Opera in three acts, in Italian, with Hungarian, English, and Italian subtitles
The lecherous noblemen of the Mantuan court must be entertained, and a deformed jester spares no one his jeers to ensure that they are. And yet he prays that the scathing mockery he heaps on the suffering of others will not return to haunt him. All he must do is seal his work off from his family life. But when his daughter, following her own heart, leaves the safety of those walls, Rigoletto's secret double life leads her to her doom.The popularity of Verdi's work is no accident: with Shakespearean profundity and thrilling music, it depicts a tragedy of acceptance and schadenfreude, love and self-sacrifice.
Premiere: March 30, 2005
A hall in the ducal palace
The Duke of Mantua is boasting about his most recent adventure to the assembled nobles: he has made the acquaintance of a young well-to-do maiden of the city, whom he has approached dressed in the simple clothes of a student with the intention of seducing her. In the meantime, he is also not giving up his courtship of the wife of the Count of Ceprano: in spite of her husband's presence, he makes advances at her.

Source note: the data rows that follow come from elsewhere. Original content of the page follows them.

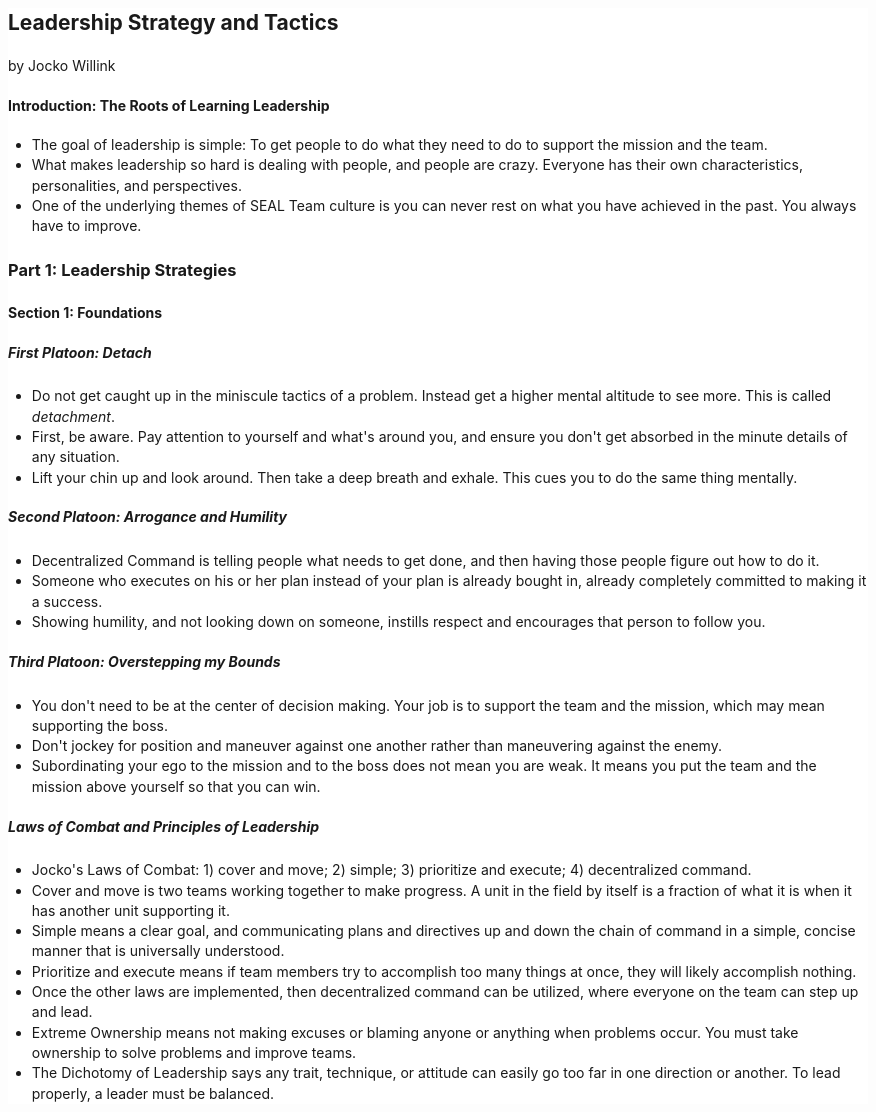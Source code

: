 ## Leadership Strategy and Tactics

by Jocko Willink

#### Introduction: The Roots of Learning Leadership

* The goal of leadership is simple: To get people to do what they need to do to support the mission and the team.
* What makes leadership so hard is dealing with people, and people are crazy. Everyone has their own characteristics, personalities, and perspectives.
* One of the underlying themes of SEAL Team culture is you can never rest on what you have achieved in the past. You always have to improve.

### Part 1: Leadership Strategies

#### Section 1: Foundations

##### First Platoon: Detach

* Do not get caught up in the miniscule tactics of a problem. Instead get a higher mental altitude to see more. This is called *detachment*.
* First, be aware. Pay attention to yourself and what's around you, and ensure you don't get absorbed in the minute details of any situation.
* Lift your chin up and look around. Then take a deep breath and exhale. This cues you to do the same thing mentally.

##### Second Platoon: Arrogance and Humility

* Decentralized Command is telling people what needs to get done, and then having those people figure out how to do it.
* Someone who executes on his or her plan instead of your plan is already bought in, already completely committed to making it a success.
* Showing humility, and not looking down on someone, instills respect and encourages that person to follow you.

##### Third Platoon: Overstepping my Bounds

* You don't need to be at the center of decision making. Your job is to support the team and the mission, which may mean supporting the boss.
* Don't jockey for position and maneuver against one another rather than maneuvering against the enemy.
* Subordinating your ego to the mission and to the boss does not mean you are weak. It means you put the team and the mission above yourself so that you can win.

##### Laws of Combat and Principles of Leadership

* Jocko's Laws of Combat: 1) cover and move; 2) simple; 3) prioritize and execute; 4) decentralized command.
* Cover and move is two teams working together to make progress. A unit in the field by itself is a fraction of what it is when it has another unit supporting it.
* Simple means a clear goal, and communicating plans and directives up and down the chain of command in a simple, concise manner that is universally understood.
* Prioritize and execute means if team members try to accomplish too many things at once, they will likely accomplish nothing.
* Once the other laws are implemented, then decentralized command can be utilized, where everyone on the team can step up and lead.
* Extreme Ownership means not making excuses or blaming anyone or anything when problems occur. You must take ownership to solve problems and improve teams.
* The Dichotomy of Leadership says any trait, technique, or attitude can easily go too far in one direction or another. To lead properly, a leader must be balanced.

Rigoletto, the court fool, arrives and mocks the married couple, who are at the mercy of the duke's whims. Nearly all of the courtiers have fallen victim to the jester's sharp tongue at one time or another, and when Marullo arrives with the news that Rigoletto is keeping a lover, they all resolve to repay him for his many humiliations by abducting the girl. The Count of Monterone storms into the ball to call the duke to account for seducing his daughter, only to be caricatured by Rigoletto. Monterone curses the jester.

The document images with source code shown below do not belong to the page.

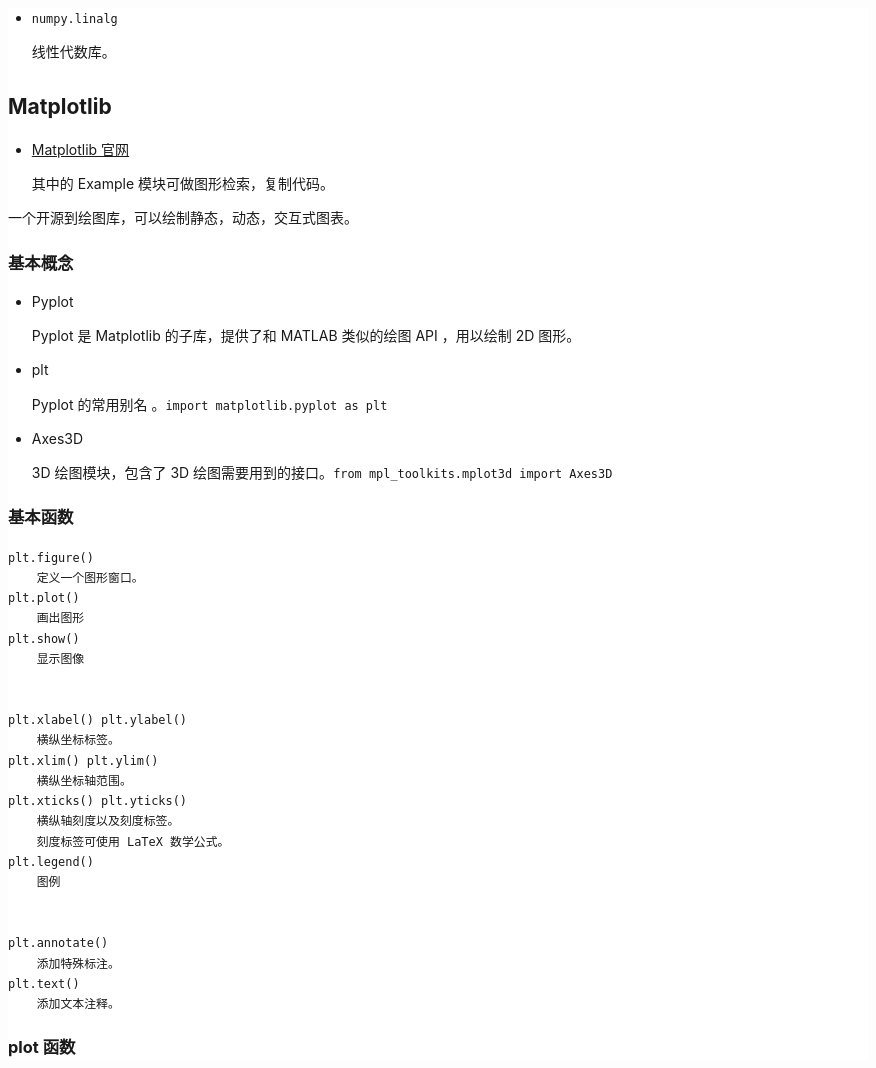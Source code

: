 - `numpy.linalg`

	线性代数库。

## Matplotlib

- [Matplotlib 官网](https://matplotlib.org/stable/index.html)

	其中的 Example 模块可做图形检索，复制代码。

一个开源到绘图库，可以绘制静态，动态，交互式图表。

### 基本概念

- Pyplot

  Pyplot 是 Matplotlib 的子库，提供了和 MATLAB 类似的绘图 API ，用以绘制 2D 图形。

- plt

	Pyplot 的常用别名 。`import matplotlib.pyplot as plt`

- Axes3D

	3D 绘图模块，包含了 3D 绘图需要用到的接口。`from mpl_toolkits.mplot3d import Axes3D`

### 基本函数

```python
plt.figure()
	定义一个图形窗口。
plt.plot()
	画出图形
plt.show()
	显示图像
    
    
plt.xlabel() plt.ylabel()
	横纵坐标标签。
plt.xlim() plt.ylim()
	横纵坐标轴范围。
plt.xticks() plt.yticks()
	横纵轴刻度以及刻度标签。
    刻度标签可使用 LaTeX 数学公式。
plt.legend()
	图例
    
    
plt.annotate()
	添加特殊标注。
plt.text()
	添加文本注释。
```

### plot 函数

Rigoletto's house and garden and the adjacent street
Rigoletto is terrified by Monterone's curse. On his way home, he is stopped by the assassin Sparafucile, who offers the jester his services. Rigoletto dismisses him and hurries home to his daughter, Gilda, whom he has raised sequestered away from the world in complete ignorance of her father’s name and profession. The girl, however, is concealing from him the fact that for months now she has been meeting with an unknown student, with whom she has fallen in love. The student is none other than the duke in disguise. After Rigoletto departs, the courtiers arrive with the aim of abducting the woman whom they believe to be the jester's lover. Rigoletto suddenly returns, and they convince him that they are trying to kidnap Countess Ceprano. Rigoletto takes part in the game, and only when it is too late does he realise that he has assisted in the abduction of his own daughter.

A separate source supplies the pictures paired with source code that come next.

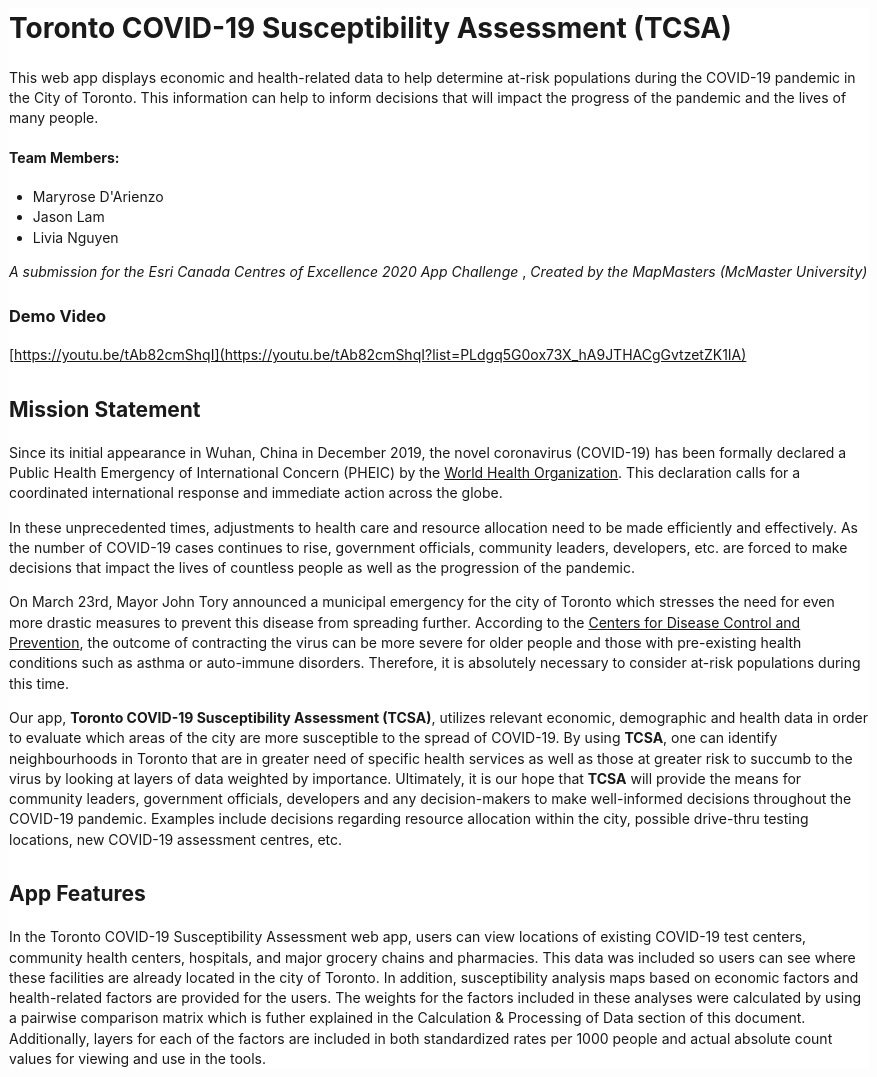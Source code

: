 # Toronto COVID-19 Susceptibility Assessment (TCSA)

This web app displays economic and health-related data to help determine at-risk populations during the COVID-19 pandemic in the City of Toronto. This information can help to inform decisions that will impact the progress of the pandemic and the lives of many people.

#### Team Members:
- Maryrose D'Arienzo
- Jason Lam
- Livia Nguyen

*A submission for the Esri Canada Centres of Excellence 2020 App Challenge* , *Created by the MapMasters (McMaster University)*

### Demo Video
[https://youtu.be/tAb82cmShqI](https://youtu.be/tAb82cmShqI?list=PLdgq5G0ox73X_hA9JTHACgGvtzetZK1IA)

## Mission Statement
Since its initial appearance in Wuhan, China in December 2019, the novel coronavirus (COVID-19) has been formally declared a Public Health Emergency of International Concern (PHEIC) by the [World Health Organization](https://www.who.int/emergencies/diseases/novel-coronavirus-2019/events-as-they-happen). This declaration calls for a coordinated international response and immediate action across the globe.

In these unprecedented times, adjustments to health care and resource allocation need to be made efficiently and effectively. As the number of COVID-19 cases continues to rise, government officials, community leaders, developers, etc. are forced to make decisions that impact the lives of countless people as well as the progression of the pandemic.

On March 23rd, Mayor John Tory announced a municipal emergency for the city of Toronto which stresses the need for even more drastic measures to prevent this disease from spreading further. According to the [Centers for Disease Control and Prevention](https://www.cdc.gov/coronavirus/2019-ncov/specific-groups/high-risk-complications.html), the outcome of contracting the virus can be more severe for older people and those with pre-existing health conditions such as asthma or auto-immune disorders. Therefore, it is absolutely necessary to consider at-risk populations during this time. 

Our app, **Toronto COVID-19 Susceptibility Assessment (TCSA)**, utilizes relevant economic, demographic and health data in order to evaluate which areas of the city are more susceptible to the spread of COVID-19. By using **TCSA**, one can identify neighbourhoods in Toronto that are in greater need of specific health services as well as those at greater risk to succumb to the virus by looking at layers of data weighted by importance. Ultimately, it is our hope that **TCSA** will provide the means for community leaders, government officials, developers and any decision-makers to make well-informed decisions throughout the COVID-19 pandemic. Examples include decisions regarding resource allocation within the city, possible drive-thru testing locations, new COVID-19 assessment centres, etc. 

## App Features
In the Toronto COVID-19 Susceptibility Assessment web app, users can view locations of existing COVID-19 test centers, community health centers, hospitals, and major grocery chains and pharmacies. This data was included so users can see where these facilities are already located in the city of Toronto. In addition, susceptibility analysis maps based on economic factors and health-related factors are provided for the users. The weights for the factors included in these analyses were calculated by using a pairwise comparison matrix which is futher explained in the Calculation & Processing of Data section of this document. Additionally, layers for each of the factors are included in both standardized rates per 1000 people and actual absolute count values for viewing and use in the tools.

A hall in the ducal palace
The courtiers offer up the kidnapped girl to the duke. Also arriving, overcome with despair, is Rigoletto: this time, however, he is the one who is mocked by the courtiers. The jester informs his daughter of her mysterious suitor's identity and true nature nature, but Gilda remains unmoved: she loves the duke. Rigoletto swears deadly revenge.
By the River Mincio and Sparafucile's house
During the night, Rigoletto finds Sparafucile and hires him to murder the duke, but first he wants to disillusion Gilda with him. He forces her to watch as the duke courts Sparafucile's lovely younger sister, Maddalena. The confused and distraught Gilda is ordered by her father to put on men's clothing and head for Verona right away. The girl, nevertheless, returns to Sparafucile's house, where she finds out about her father's murderous plan. Fancying the prince, Maddalena asks her brother to spare his life and instead kill the first stranger who enters the inn. Gilda decides to sacrifice herself. Wearing men's clothes, she knocks on the gate and, upon entering, is mortally wounded. Sparafucile hands over a sack to Rigoletto, claiming that it contains the duke's dead body. Upon hearing the duke's voice in the distance, however, Rigoletto opens the sack and discovers his dying daughter inside it. Monterone's curse has thus been fulfilled.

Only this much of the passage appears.